By Chris Emma—
LAKE FOREST, Ill. (CBS) – Ever since his arrival at Halas Hall, there has been no mistaking the confidence and conviction with which Bears general manager Ryan Pace works.
Pace has operated with bold precision by rebuilding this roster from one of the NFL’s oldest to youngest. He has drafted everywhere from Tuscaloosa, Alabama to Tallahassee, Florida to Kutztown, Pennsylvania to Ashland, Ohio. He gave Mike Glennon starting quarterback money despite 18 starts to his name. He built a defense that primarily features players cast off in free agency.
Pace has stood firm with every step to this rebuild that now enters its third season. He truly believes that all of these moves – as crazy as some may seem – will lead the Bears to sustained success. And though this 2017 campaign seems to be another step toward that goal, Pace believes better is ahead.
How would Pace mark progress this season? He set the expectation Wednesday, four days prior to the season opener against the Falcons at Soldier Field.
“Winning games,” Pace said. “It starts with winning games. We’re happy with the players that we’ve added, and I know – I’m going to say this a lot, but it matters – team chemistry matters, culture matters, that locker room matters. I like the guys on this team, I like the character on this team, and I like the guys that we’ve added on this team.
“I like the young talent that’s playing well, and that’s exciting to see. I like the coaches are invested in that young talent and not afraid to play that young talent and develop that young talent. It’s going to be fun to watch.”
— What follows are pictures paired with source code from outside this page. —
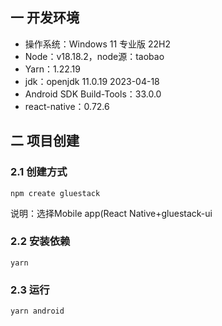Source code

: ## 一 开发环境

* 操作系统：Windows 11 专业版 22H2
* Node：v18.18.2，node源：taobao
* Yarn：1.22.19
* jdk：openjdk 11.0.19 2023-04-18
* Android SDK Build-Tools：33.0.0
* react-native：0.72.6

## 二 项目创建

### 2.1 创建方式

```
npm create gluestack
```

说明：选择Mobile app(React Native+gluestack-ui

### 2.2 安装依赖

```
yarn
```

### 2.3 运行

```
yarn android
```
It has been a few years since the Bears were truly fun to watch – or even remotely interesting, frankly. They finished the 2016 season at 3-13, the franchise’s worst mark in a 16-game slate. In search of marked progress, it was a major disappointment, but the Bears can pin part of those failures on injuries.
The Bears now have a veteran in Glennon trusted to give the team a chance to win games, all while the No. 2 overall pick Mitchell Trubisky prepares to lead for the future. They boast a stalwart at running back in Jordan Howard and investments blocking up front. There’s a talented front seven, which includes first-, second- and third-round draft picks playing key roles, plus three key free agents added to better the roster. The final piece to the puzzle was building a secondary capable of taking away the football, and the Bears hope that’s now in place.
There are countless factors in play that will ultimately define whether the Bears reached their long-term goal of sustaining success. This roster features 42 players on the 53-man roster under the age of 30. Collective growth should be expected – demanded, really – as individuals develop in the respective phases of their career.
Pace will be evaluating each player by their development this season, but he didn’t hesitate to admit that this 2017 Bears team will be judged by whether it wins games. That’s the bar by which the chief evaluator will measure progress.
That burden falls in the lap of coach John Fox, who’s starting the third season of a four-year deal. By comparison, Pace is working his third of a five-year contract. The 62-year-old Fox was hired by the Bears because of his track record with turnarounds in Carolina and Denver, taking each to the Super Bowl after falling on hard times.
Through two seasons leading the Bears, Fox has a 9-23 record, and organizational growth hasn’t revealed itself nearly enough. Now, he’s leading a roster with better talent and depth from the last two years.
“Well done beats well said,” Fox said Wednesday. “That’s why we get to line up and play.”
The pressure is squarely on Fox this season to bring the Bears those improvements. What has come from these first two seasons has been deemed unacceptable by every level of the organization. The Bears have trusted Pace to build a better roster, and he believes that has happened. That growth must finally come to fruition.
Results are expected this season, because Pace hopes to mark progress with wins.